Now, that is an entirely different reality than one in which legislators seeking to bolster their own re-election chances pressure a fellow legislator to resign, or coerce that legislator’s behavior under threat of expulsion, for their own political agendas. Lest anyone be worried about the legislature expelling LeDoux’s opponent next year, the latter is the far greater risk in Juneau today. I know it, because I face that same coercion from fellow Republican legislators every single day, and I’m not looking down the barrel of state criminal charges. It’s not hard to imagine the coercion LeDoux is facing today.
That’s Juneau today; a coercion-laden swamp that can’t imagine operating any other way than coercing legislators to abandon their convictions, their conscience, and their constituents. It’s how we “get things done”.
Legislative Independence
While it may be every bit a swamp today, the legislature is guaranteed independence from the other two branches of government by the constitution (see Art. 2, Sec. 12 of the Alaska Constitution). This is so the other two branches can’t exert control over the legislature by monkeying (or threatening to monkey) with the current membership of the legislature for political reasons. This is fundamentally a good thing.
But this independence all takes place within the context of Art. 1, Sec. 7: “No person shall be deprived of life, liberty, or property, without due process of law. The right of all persons to fair and just treatment in the course of legislative and executive investigations shall not be infringed.”
The framers specifically called out “legislative investigations” as especially deserving of due process. That is a good thing. If politics is going to crop up anywhere, it will certainly try to crop up there.
LeDoux should get the same fair shake that many of us wish Ted Stevens had gotten.
As a citizen she is entitled to due process in the court system. As a legislator, the 18,049 Alaskans she represents are entitled to due process for their representative in the legislature, without interference from the executive branch (e.g. Division of Elections and Department of Law) or the judicial branch (e.g. unjustified convictions published one week before an election, as took place in Sen. Ted Stevens’ case).
Every legislator (indeed every Alaskan) deserves due process, guaranteed by the Alaska Constitution, and I will defend their right to due process, even legislators working their hardest today to preserve the swamp, Republicans as well as Democrats.

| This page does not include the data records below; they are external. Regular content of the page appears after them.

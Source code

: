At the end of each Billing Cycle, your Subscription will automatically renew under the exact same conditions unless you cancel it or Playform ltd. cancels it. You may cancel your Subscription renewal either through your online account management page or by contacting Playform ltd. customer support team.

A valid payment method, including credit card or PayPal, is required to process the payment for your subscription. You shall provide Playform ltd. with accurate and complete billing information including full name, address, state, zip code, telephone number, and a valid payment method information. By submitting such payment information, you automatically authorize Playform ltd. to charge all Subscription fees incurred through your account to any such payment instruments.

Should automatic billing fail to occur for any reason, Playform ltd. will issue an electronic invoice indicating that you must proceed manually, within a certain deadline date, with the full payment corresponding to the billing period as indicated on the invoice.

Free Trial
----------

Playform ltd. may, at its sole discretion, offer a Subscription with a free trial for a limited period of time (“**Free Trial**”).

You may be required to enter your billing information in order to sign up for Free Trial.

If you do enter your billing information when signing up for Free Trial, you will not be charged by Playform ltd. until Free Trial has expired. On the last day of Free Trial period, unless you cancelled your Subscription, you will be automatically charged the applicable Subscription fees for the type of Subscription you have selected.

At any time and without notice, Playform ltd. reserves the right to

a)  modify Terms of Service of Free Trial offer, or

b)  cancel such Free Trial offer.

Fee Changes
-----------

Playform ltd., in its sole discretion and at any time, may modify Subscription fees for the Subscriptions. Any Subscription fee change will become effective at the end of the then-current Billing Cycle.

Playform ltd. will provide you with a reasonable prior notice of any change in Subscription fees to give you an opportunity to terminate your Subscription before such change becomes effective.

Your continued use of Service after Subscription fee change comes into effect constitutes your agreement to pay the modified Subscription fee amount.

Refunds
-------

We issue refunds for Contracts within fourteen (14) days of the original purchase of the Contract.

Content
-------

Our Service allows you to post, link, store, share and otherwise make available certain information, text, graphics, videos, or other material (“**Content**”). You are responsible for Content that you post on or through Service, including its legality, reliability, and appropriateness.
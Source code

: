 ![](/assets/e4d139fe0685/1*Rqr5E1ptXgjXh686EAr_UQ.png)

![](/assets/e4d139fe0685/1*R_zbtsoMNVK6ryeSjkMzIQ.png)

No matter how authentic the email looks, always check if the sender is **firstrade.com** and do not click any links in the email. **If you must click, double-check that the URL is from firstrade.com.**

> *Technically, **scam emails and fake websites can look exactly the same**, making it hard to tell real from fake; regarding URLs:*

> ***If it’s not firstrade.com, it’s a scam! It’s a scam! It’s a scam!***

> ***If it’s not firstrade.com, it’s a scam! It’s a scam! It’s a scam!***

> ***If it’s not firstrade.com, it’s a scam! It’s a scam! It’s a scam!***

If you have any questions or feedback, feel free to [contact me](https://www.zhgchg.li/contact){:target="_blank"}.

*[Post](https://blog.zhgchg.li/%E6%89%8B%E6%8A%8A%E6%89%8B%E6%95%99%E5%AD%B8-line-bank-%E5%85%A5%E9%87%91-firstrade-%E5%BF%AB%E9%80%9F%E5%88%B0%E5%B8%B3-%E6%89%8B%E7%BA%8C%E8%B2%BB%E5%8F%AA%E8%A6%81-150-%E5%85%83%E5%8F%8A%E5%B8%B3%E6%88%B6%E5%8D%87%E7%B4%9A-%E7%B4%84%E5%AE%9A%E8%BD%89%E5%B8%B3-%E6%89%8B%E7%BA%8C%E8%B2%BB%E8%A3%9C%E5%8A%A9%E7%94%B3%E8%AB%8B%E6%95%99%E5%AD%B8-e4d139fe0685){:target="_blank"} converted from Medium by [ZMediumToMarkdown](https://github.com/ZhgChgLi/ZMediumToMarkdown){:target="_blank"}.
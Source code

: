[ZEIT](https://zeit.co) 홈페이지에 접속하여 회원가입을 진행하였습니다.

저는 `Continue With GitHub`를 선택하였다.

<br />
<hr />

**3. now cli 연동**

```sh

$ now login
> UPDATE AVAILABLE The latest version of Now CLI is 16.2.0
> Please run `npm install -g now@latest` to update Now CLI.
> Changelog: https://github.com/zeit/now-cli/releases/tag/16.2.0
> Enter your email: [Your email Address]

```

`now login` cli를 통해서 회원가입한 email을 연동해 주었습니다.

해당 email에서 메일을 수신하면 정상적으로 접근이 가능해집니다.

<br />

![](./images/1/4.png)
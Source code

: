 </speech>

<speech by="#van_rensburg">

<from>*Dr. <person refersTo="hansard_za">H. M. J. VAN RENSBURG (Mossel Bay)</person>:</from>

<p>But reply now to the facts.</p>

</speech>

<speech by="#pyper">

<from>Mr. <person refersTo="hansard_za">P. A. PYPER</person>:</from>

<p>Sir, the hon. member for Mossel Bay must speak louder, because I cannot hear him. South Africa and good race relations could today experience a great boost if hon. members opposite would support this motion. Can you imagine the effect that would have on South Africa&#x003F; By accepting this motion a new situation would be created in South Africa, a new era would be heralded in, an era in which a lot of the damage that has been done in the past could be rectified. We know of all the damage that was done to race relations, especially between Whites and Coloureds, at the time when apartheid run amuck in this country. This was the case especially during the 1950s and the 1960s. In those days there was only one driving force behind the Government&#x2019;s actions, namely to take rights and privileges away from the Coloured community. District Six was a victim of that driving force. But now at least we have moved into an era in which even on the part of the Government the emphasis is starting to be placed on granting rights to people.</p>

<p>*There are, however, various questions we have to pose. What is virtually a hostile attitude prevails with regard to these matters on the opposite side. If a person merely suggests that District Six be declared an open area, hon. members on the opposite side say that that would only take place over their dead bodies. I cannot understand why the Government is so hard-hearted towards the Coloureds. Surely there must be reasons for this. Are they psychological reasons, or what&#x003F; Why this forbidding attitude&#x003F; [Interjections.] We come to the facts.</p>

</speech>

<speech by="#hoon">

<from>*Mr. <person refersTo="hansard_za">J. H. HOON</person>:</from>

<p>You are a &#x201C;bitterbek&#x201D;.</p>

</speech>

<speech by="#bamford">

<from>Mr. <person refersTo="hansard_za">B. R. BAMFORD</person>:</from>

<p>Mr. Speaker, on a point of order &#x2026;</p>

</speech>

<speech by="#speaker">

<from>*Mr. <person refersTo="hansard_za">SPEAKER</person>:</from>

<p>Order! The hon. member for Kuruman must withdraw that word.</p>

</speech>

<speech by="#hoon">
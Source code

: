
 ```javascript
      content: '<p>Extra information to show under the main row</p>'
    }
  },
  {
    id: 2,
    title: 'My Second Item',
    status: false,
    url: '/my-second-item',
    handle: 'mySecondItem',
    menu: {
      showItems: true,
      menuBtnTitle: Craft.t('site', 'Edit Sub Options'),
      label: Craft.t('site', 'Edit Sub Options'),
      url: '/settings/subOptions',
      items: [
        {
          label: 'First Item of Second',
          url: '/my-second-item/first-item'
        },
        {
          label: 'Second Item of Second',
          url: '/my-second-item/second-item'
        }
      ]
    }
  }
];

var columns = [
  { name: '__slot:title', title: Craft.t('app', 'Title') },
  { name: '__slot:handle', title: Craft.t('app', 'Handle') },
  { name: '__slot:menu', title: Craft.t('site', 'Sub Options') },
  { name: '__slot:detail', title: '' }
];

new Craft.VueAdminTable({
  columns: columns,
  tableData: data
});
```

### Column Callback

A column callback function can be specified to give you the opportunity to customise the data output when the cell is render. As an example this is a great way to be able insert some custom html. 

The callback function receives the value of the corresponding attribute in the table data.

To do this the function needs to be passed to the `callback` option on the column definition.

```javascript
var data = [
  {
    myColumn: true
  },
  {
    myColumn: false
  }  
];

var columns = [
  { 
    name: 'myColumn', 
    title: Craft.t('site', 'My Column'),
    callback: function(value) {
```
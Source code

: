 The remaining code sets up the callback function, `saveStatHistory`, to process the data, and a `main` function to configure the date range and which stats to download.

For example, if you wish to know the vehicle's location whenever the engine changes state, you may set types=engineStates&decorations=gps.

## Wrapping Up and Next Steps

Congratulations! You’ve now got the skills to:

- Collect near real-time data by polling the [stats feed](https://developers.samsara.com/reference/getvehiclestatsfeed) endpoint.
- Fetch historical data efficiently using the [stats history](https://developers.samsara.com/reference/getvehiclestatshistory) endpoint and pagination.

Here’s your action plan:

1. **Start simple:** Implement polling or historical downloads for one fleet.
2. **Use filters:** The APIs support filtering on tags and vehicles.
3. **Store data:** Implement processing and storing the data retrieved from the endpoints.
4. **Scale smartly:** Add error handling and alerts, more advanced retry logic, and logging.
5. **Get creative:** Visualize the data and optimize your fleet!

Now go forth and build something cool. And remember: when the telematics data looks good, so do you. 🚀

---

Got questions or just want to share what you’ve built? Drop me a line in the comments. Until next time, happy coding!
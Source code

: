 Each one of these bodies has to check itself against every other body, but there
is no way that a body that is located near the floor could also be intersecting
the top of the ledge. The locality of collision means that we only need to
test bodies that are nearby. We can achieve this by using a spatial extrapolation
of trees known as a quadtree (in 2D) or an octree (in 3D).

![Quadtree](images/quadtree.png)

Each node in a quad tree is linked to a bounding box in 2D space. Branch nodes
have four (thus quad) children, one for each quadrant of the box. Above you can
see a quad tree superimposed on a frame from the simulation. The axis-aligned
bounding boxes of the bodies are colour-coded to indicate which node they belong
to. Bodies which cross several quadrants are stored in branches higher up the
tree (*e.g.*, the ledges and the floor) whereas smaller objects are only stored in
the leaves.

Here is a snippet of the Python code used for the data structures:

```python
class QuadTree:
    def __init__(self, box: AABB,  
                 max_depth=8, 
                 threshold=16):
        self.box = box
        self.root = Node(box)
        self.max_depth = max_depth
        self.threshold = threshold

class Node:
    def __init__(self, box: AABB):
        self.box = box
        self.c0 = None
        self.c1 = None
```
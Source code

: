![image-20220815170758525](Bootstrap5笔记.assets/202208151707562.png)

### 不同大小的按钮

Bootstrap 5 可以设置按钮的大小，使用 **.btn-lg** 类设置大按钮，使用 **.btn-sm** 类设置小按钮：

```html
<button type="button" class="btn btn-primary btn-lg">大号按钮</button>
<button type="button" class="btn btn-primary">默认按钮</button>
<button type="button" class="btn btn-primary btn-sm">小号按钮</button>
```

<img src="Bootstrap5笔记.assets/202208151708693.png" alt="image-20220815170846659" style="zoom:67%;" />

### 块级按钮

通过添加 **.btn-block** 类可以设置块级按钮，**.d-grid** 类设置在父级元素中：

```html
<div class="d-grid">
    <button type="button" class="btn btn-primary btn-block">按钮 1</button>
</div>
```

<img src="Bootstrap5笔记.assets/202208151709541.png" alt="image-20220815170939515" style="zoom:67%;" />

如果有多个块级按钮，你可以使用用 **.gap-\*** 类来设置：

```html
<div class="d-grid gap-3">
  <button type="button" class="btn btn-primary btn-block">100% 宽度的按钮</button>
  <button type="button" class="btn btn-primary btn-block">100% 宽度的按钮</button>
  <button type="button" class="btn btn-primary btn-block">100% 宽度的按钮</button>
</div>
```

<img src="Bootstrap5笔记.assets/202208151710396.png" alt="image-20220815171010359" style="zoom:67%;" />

Now, I’m certain someone will mistake my defending a fair shake for LeDoux as some kind of proof that I’ve surrendered to the swamp and embraced the lifestyle of a swamp denizen. To those unfamiliar with the history, I would simply point out that I was the only legislator to publicly confront LeDoux’s and Seaton’s questionable financial transactions through their PAC’s.
I was also the only legislator to publicly confront LeDoux’s improper giving of campaign fundraising advice on the House Floor, for which I later lost my seat on the Ethics Committee.
H.L. Mencken had it right. We can’t defend due process only when it’s convenient or comfortable, otherwise we will lose it entirely. It’s for the least popular among us that we must defend due process, if we are going to defend it at all.